What does CSTB specifically prohibit?

International Convention for the Suppression of Terrorist Bombings

“Article 2 of the Convention declares that any person commits any offense within the meaning of the Convention if that person unlawfully and intentionally delivers, places, discharges or detonates an explosive or other lethal device in, into or against a place of public use, a state or government facility, a public transportation system, or an infrastructure
facility, with the intent (a) to cause death or serious bodily injury or (b) cause extensive destruction of such a place, facility or system, where such destruction results in or is likely to result in major economic loss.”

(Article 2 also applies to accomplices and contributors to the terrorist bombing.)

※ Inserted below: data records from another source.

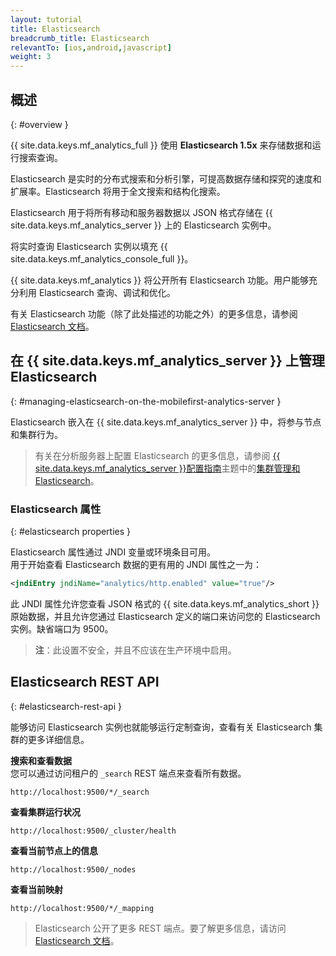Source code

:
 ```yaml
---
layout: tutorial
title: Elasticsearch
breadcrumb_title: Elasticsearch
relevantTo: [ios,android,javascript]
weight: 3
---
```

<!-- NLS_CHARSET=UTF-8 -->
## 概述
{: #overview }

{{ site.data.keys.mf_analytics_full }} 使用 **Elasticsearch 1.5x** 来存储数据和运行搜索查询。  

Elasticsearch 是实时的分布式搜索和分析引擎，可提高数据存储和探究的速度和扩展率。Elasticsearch 将用于全文搜索和结构化搜索。

Elasticsearch 用于将所有移动和服务器数据以 JSON 格式存储在 {{ site.data.keys.mf_analytics_server }} 上的 Elasticsearch 实例中。

将实时查询 Elasticsearch 实例以填充 {{ site.data.keys.mf_analytics_console_full }}。

{{ site.data.keys.mf_analytics }} 将公开所有 Elasticsearch 功能。用户能够充分利用 Elasticsearch 查询、调试和优化。

有关 Elasticsearch 功能（除了此处描述的功能之外）的更多信息，请参阅 [Elasticsearch 文档](https://www.elastic.co/guide/en/elasticsearch/reference/1.5/index.html)。

## 在 {{ site.data.keys.mf_analytics_server }} 上管理 Elasticsearch
{: #managing-elasticsearch-on-the-mobilefirst-analytics-server }

Elasticsearch 嵌入在 {{ site.data.keys.mf_analytics_server }} 中，将参与节点和集群行为。

> 有关在分析服务器上配置 Elasticsearch 的更多信息，请参阅 [{{ site.data.keys.mf_analytics_server }}配置指南](../../installation-configuration/production/analytics/configuration)主题中的[集群管理和 Elasticsearch](../../installation-configuration/production/analytics/configuration#cluster-management-and-elasticsearch)。
### Elasticsearch 属性
{: #elasticsearch properties }

Elasticsearch 属性通过 JNDI 变量或环境条目可用。  
用于开始查看 Elasticsearch 数据的更有用的 JNDI 属性之一为：

```xml
<jndiEntry jndiName="analytics/http.enabled" value="true"/>
```

此 JNDI 属性允许您查看 JSON 格式的 {{ site.data.keys.mf_analytics_short }} 原始数据，并且允许您通过 Elasticsearch 定义的端口来访问您的 Elasticsearch 实例。缺省端口为 9500。

> **注**：此设置不安全，并且不应该在生产环境中启用。

## Elasticsearch REST API
{: #elasticsearch-rest-api }

能够访问 Elasticsearch 实例也就能够运行定制查询，查看有关 Elasticsearch 集群的更多详细信息。

**搜索和查看数据**  
您可以通过访问租户的 `_search` REST 端点来查看所有数据。  

```
http://localhost:9500/*/_search
```

**查看集群运行状况**  

```
http://localhost:9500/_cluster/health
```

**查看当前节点上的信息**  

```
http://localhost:9500/_nodes
```

**查看当前映射**  

```
http://localhost:9500/*/_mapping
```

> Elasticsearch 公开了更多 REST 端点。要了解更多信息，请访问 [Elasticsearch 文档](https://www.elastic.co/guide/en/elasticsearch/reference/1.5/index.html)。
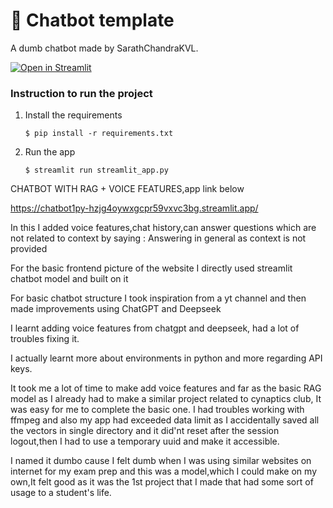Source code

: # 💬 Chatbot template

A dumb chatbot made by SarathChandraKVL.

[![Open in Streamlit](https://static.streamlit.io/badges/streamlit_badge_black_white.svg)](https://chatbot-template.streamlit.app/)

### Instruction to run the project

1. Install the requirements

   ```
   $ pip install -r requirements.txt
   ```

2. Run the app

   ```
   $ streamlit run streamlit_app.py
   ```
CHATBOT WITH RAG + VOICE FEATURES,app link below

https://chatbot1py-hzjg4oywxgcpr59vxvc3bg.streamlit.app/

In this I added voice features,chat history,can answer questions which are not related to context by saying : 
Answering in general as context is not provided

For the basic frontend picture of the website I directly used streamlit chatbot model and built on it

For basic chatbot structure I took inspiration from a yt channel and then made improvements using ChatGPT and Deepseek

I learnt adding voice features from chatgpt and deepseek, had a lot of troubles fixing it.

I actually learnt more about environments in python and more regarding API keys.

It took me a lot of time to make add voice features and far as the basic RAG model as I already had to make a similar project related to cynaptics club,
It was easy for me to complete the basic one.
I had troubles working with ffmpeg and also my app had exceeded data limit as I accidentally saved all the vectors in single directory and it did'nt reset after the session logout,then I had to use a temporary uuid and make it accessible.

I named it dumbo cause I felt dumb when I was using similar websites on internet for my exam prep and this was a model,which I could make on my own,It felt good as it was the 1st project that I made that had some sort of usage to a student's life.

Russian forces, accomplices, and some main contributors to their bombing capability have been bombing Ukrainian civilian infrastructure facilities, places of public use, state or government facilities, and transportation systems throughout Ukraine in 2022-23. (URL is to the interactive map of Ukrainian civilian harm events at Bellingcat). If continued as threatened, Russia’s war will trend in annihilation of Ukrainian civilization unless Ukraine surrenders.

Nation state supply, laundering, and shipping of bombs, explosives, and lethal devices that Russia’s mixed state military and mercenary force has used in terrorizing Ukrainian civilians include ammunition, rockets, missiles, explosives, kamikaze drones, lethal devices and their components by land, sea, and air that Russian forces deliver, place, discharge, or detonate against Ukraine’s civilian targets outlined in Article 1 of CSTB. Supply lines in international transit not in another state’s territory that ultimately contribute to Russia’s bombardments should be subject to CSTB’s authorized enforcement and suppression.

The Expected Challenges and Possible Responses

Article 19(2) of the CSTB would seem to take away recourse for treaty members whose jurisdiction would otherwise be triggered by terrorist bombings if the terroristic bombings were done or sponsored by another nation state’s military forces under the label of armed conflict as “governed” by other humanitarian laws (not the CSTB):

2. The activities of armed forces during an armed conflict, as those terms are understood under international humanitarian law, which are governed by that law, are not governed by this Convention, and the activities undertaken by military forces of a State in the exercise of their official duties, inasmuch as they are governed by other rules of international law, are not governed by this Convention.

Governing Means Regulate, Control, Steer: Consider the Article 19(2) conditional language (underlined, bold emphases): “The activities of armed forces during an armed conflict, as those terms are understood under international humanitarian law, which are governed by that law,” and “inasmuch as they are governed by other rules of international law” as setting the conditions on the exclusion of state military forces from CSTB enforcement and prosecution.

The CSTB Article 19(2) language opens the door to conditional joint governance with the “international humanitarian law” and “other rules of international law” in the phrases “which are governed” and “inasmuch as they are governed.” If the “humanitarian international law” of war as a subject matter area of law is factually and historically proven to be ungovernable against a U.N.S.C. member veto, the humanitarian law does not govern, but the interested U.N.S.C. nation state governs by fiat.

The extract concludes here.